Return, exactly and in full, the lines of the records below starting at the one with "guideposts in our lives." and ending at the one with "originated here in", and no other lines.
+ + + + +
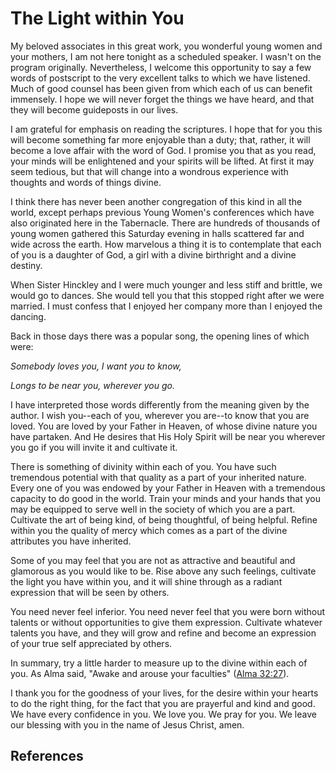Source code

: # The Light within You

My beloved associates in this great work, you wonderful young women and your
mothers, I am not here tonight as a scheduled speaker. I wasn't on the program
originally. Nevertheless, I welcome this opportunity to say a few words of
postscript to the very excellent talks to which we have listened. Much of good
counsel has been given from which each of us can benefit immensely. I hope we
will never forget the things we have heard, and that they will become
guideposts in our lives.

I am grateful for emphasis on reading the scriptures. I hope that for you this
will become something far more enjoyable than a duty; that, rather, it will
become a love affair with the word of God. I promise you that as you read,
your minds will be enlightened and your spirits will be lifted. At first it
may seem tedious, but that will change into a wondrous experience with
thoughts and words of things divine.

I think there has never been another congregation of this kind in all the
world, except perhaps previous Young Women's conferences which have also
originated here in the Tabernacle. There are hundreds of thousands of young
women gathered this Saturday evening in halls scattered far and wide across
the earth. How marvelous a thing it is to contemplate that each of you is a
daughter of God, a girl with a divine birthright and a divine destiny.

When Sister Hinckley and I were much younger and less stiff and brittle, we
would go to dances. She would tell you that this stopped right after we were
married. I must confess that I enjoyed her company more than I enjoyed the
dancing.

Back in those days there was a popular song, the opening lines of which were:

_Somebody loves you, I want you to know,_

_Longs to be near you, wherever you go._

I have interpreted those words differently from the meaning given by the
author. I wish you--each of you, wherever you are--to know that you are loved.
You are loved by your Father in Heaven, of whose divine nature you have
partaken. And He desires that His Holy Spirit will be near you wherever you go
if you will invite it and cultivate it.

There is something of divinity within each of you. You have such tremendous
potential with that quality as a part of your inherited nature. Every one of
you was endowed by your Father in Heaven with a tremendous capacity to do good
in the world. Train your minds and your hands that you may be equipped to
serve well in the society of which you are a part. Cultivate the art of being
kind, of being thoughtful, of being helpful. Refine within you the quality of
mercy which comes as a part of the divine attributes you have inherited.

Some of you may feel that you are not as attractive and beautiful and
glamorous as you would like to be. Rise above any such feelings, cultivate the
light you have within you, and it will shine through as a radiant expression
that will be seen by others.

You need never feel inferior. You need never feel that you were born without
talents or without opportunities to give them expression. Cultivate whatever
talents you have, and they will grow and refine and become an expression of
your true self appreciated by others.

In summary, try a little harder to measure up to the divine within each of
you. As Alma said, "Awake and arouse your faculties" ([Alma
32:27](/scriptures/bofm/alma/32.27?lang=eng#26)).

I thank you for the goodness of your lives, for the desire within your hearts
to do the right thing, for the fact that you are prayerful and kind and good.
We have every confidence in you. We love you. We pray for you. We leave our
blessing with you in the name of Jesus Christ, amen.

## References

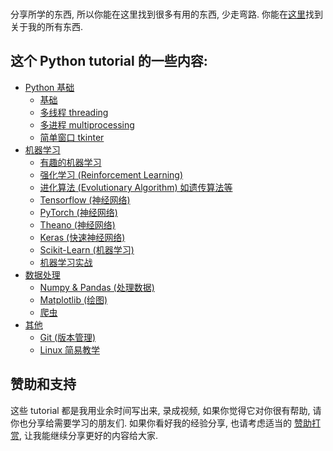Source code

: <br>

分享所学的东西, 所以你能在这里找到很多有用的东西, 少走弯路. 你能在[这里](https://mofanpy.com/about/)找到关于我的所有东西.

## 这个 Python tutorial 的一些内容:

* [Python 基础](https://mofanpy.com/tutorials/python-basic/)
  * [基础](https://mofanpy.com/tutorials/python-basic/basic/)
  * [多线程 threading](https://mofanpy.com/tutorials/python-basic/threading/)
  * [多进程 multiprocessing](https://mofanpy.com/tutorials/python-basic/multiprocessing/)
  * [简单窗口 tkinter](https://mofanpy.com/tutorials/python-basic/tkinter/)
* [机器学习](https://mofanpy.com/tutorials/machine-learning/)
  * [有趣的机器学习](https://mofanpy.com/tutorials/machine-learning/ML-intro/)
  * [强化学习 (Reinforcement Learning)](https://mofanpy.com/tutorials/machine-learning/reinforcement-learning/)
  * [进化算法 (Evolutionary Algorithm) 如遗传算法等](https://mofanpy.com/tutorials/machine-learning/evolutionary-algorithm/)
  * [Tensorflow (神经网络)](https://mofanpy.com/tutorials/machine-learning/tensorflow/)
  * [PyTorch (神经网络)](https://mofanpy.com/tutorials/machine-learning/torch/)
  * [Theano (神经网络)](https://mofanpy.com/tutorials/machine-learning/theano/)
  * [Keras (快速神经网络)](https://mofanpy.com/tutorials/machine-learning/keras/)
  * [Scikit-Learn (机器学习)](https://mofanpy.com/tutorials/machine-learning/sklearn/)
  * [机器学习实战](https://mofanpy.com/tutorials/machine-learning/ML-practice/)
* [数据处理](https://mofanpy.com/tutorials/data-manipulation/)
  * [Numpy & Pandas (处理数据)](https://mofanpy.com/tutorials/data-manipulation/np-pd/)
  * [Matplotlib (绘图)](https://mofanpy.com/tutorials/data-manipulation/plt/)
  * [爬虫](https://mofanpy.com/tutorials/data-manipulation/scraping/)
* [其他](https://mofanpy.com/tutorials/others/)
  * [Git (版本管理)](https://mofanpy.com/tutorials/others/git/)
  * [Linux 简易教学](https://mofanpy.com/tutorials/others/linux-basic/)

## 赞助和支持

这些 tutorial 都是我用业余时间写出来, 录成视频, 如果你觉得它对你很有帮助, 请你也分享给需要学习的朋友们.
如果你看好我的经验分享, 也请考虑适当的 [赞助打赏](https://mofanpy.com/support/), 让我能继续分享更好的内容给大家.
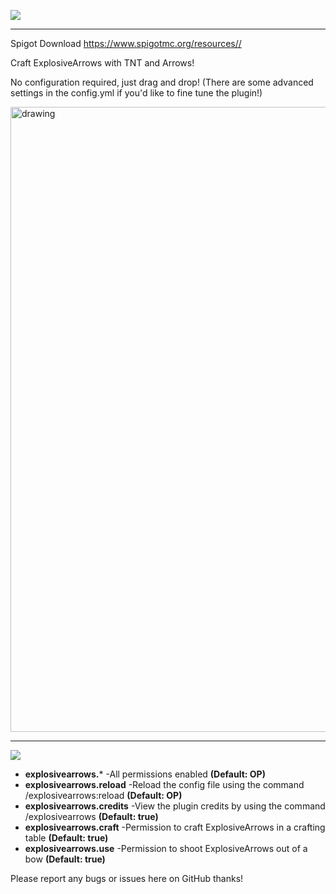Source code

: [![](https://web.blujay.xyz/images/ExplosiveArrows.png)](https://www.spigotmc.org/resources//)

------------

Spigot Download https://www.spigotmc.org/resources//

Craft ExplosiveArrows with TNT and Arrows!

No configuration required, just drag and drop!
(There are some advanced settings in the config.yml if you\'d like to fine tune the plugin!)

<img src="https://web.blujay.xyz/images/ExplosiveArrows.gif" alt="drawing" width="1000"/>

------------

![](https://web.blujay.xyz/images/Permissions.png)
- **explosivearrows.**\* -All permissions enabled **(Default: OP)**
- **explosivearrows.reload** -Reload the config file using the command /explosivearrows:reload **(Default: OP)**
- **explosivearrows.credits** -View the plugin credits by using the command /explosivearrows **(Default: true)**
- **explosivearrows.craft** -Permission to craft ExplosiveArrows in a crafting table **(Default: true)**
- **explosivearrows.use** -Permission to shoot ExplosiveArrows out of a bow **(Default: true)**

Please report any bugs or issues here on GitHub thanks!
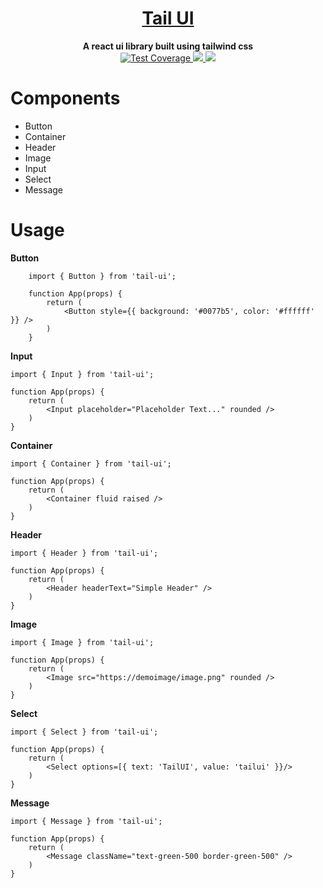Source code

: <div align="center">
    <a href="http://react-simple-boilerplate.surge.sh/">
        <h1>Tail UI</h1>
    </a>
</div>

<div align="center">
    <strong>A react ui library built using tailwind css</strong>
    <br />
    <div>
        <!-- travis -->
        <a href="https://travis-ci.com/github/udaypydi/tail-ui">
            <img src="https://api.travis-ci.com/udaypydi/tail-ui.svg" alt="Test Coverage" />
        </a>
        <!-- Mit License -->
        <a href="https://github.com/udaypydi/tail-ui/blob/master/LICENSE">
            <img src="https://img.shields.io/github/license/udaypydi/tail-ui">
        </a>
        <!-- Pr's -->
        <a href="https://github.com/udaypydi/tail-ui/blob/master/CONTRIBUTING.md"> 
        <img src="https://img.shields.io/badge/PRs-welcome-blueviolet.svg">
        </a>
    </div>
</div>

<div align="left">
    <h1>Components</h1>
    <ul>
        <li>Button</li>
        <li>Container</li>
        <li>Header</li>
        <li>Image</li>
        <li>Input</li>
        <li>Select</li>
        <li>Message</li>
    </ul>
</div>

<div align="left">
    <h1>Usage</h1>
        <strong>Button</strong>
        <br />

        import { Button } from 'tail-ui';

        function App(props) {
            return (
                <Button style={{ background: '#0077b5', color: '#ffffff' }} />
            )
        }


<strong>Input</strong>
    <br />

    import { Input } from 'tail-ui';

    function App(props) {
        return (
            <Input placeholder="Placeholder Text..." rounded />
        )
    }

<strong>Container</strong>
    <br />

    import { Container } from 'tail-ui';

    function App(props) {
        return (
            <Container fluid raised />
        )
    }

<strong>Header</strong>
    <br />

    import { Header } from 'tail-ui';

    function App(props) {
        return (
            <Header headerText="Simple Header" />
        )
    }

<strong>Image</strong>
    <br />

    import { Image } from 'tail-ui';

    function App(props) {
        return (
            <Image src="https://demoimage/image.png" rounded />
        )
    }

<strong>Select</strong>
    <br />

    import { Select } from 'tail-ui';

    function App(props) {
        return (
            <Select options=[{ text: 'TailUI', value: 'tailui' }}/>
        )
    }
</div>

<strong>Message</strong>
    <br />

    import { Message } from 'tail-ui';

    function App(props) {
        return (
            <Message className="text-green-500 border-green-500" />
        )
    }
</div>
+ + + + +
#### Answer for this exercise:
guideposts in our lives.

I am grateful for emphasis on reading the scriptures. I hope that for you this
will become something far more enjoyable than a duty; that, rather, it will
become a love affair with the word of God. I promise you that as you read,
your minds will be enlightened and your spirits will be lifted. At first it
may seem tedious, but that will change into a wondrous experience with
thoughts and words of things divine.

I think there has never been another congregation of this kind in all the
world, except perhaps previous Young Women's conferences which have also
originated here in the Tabernacle. There are hundreds of thousands of young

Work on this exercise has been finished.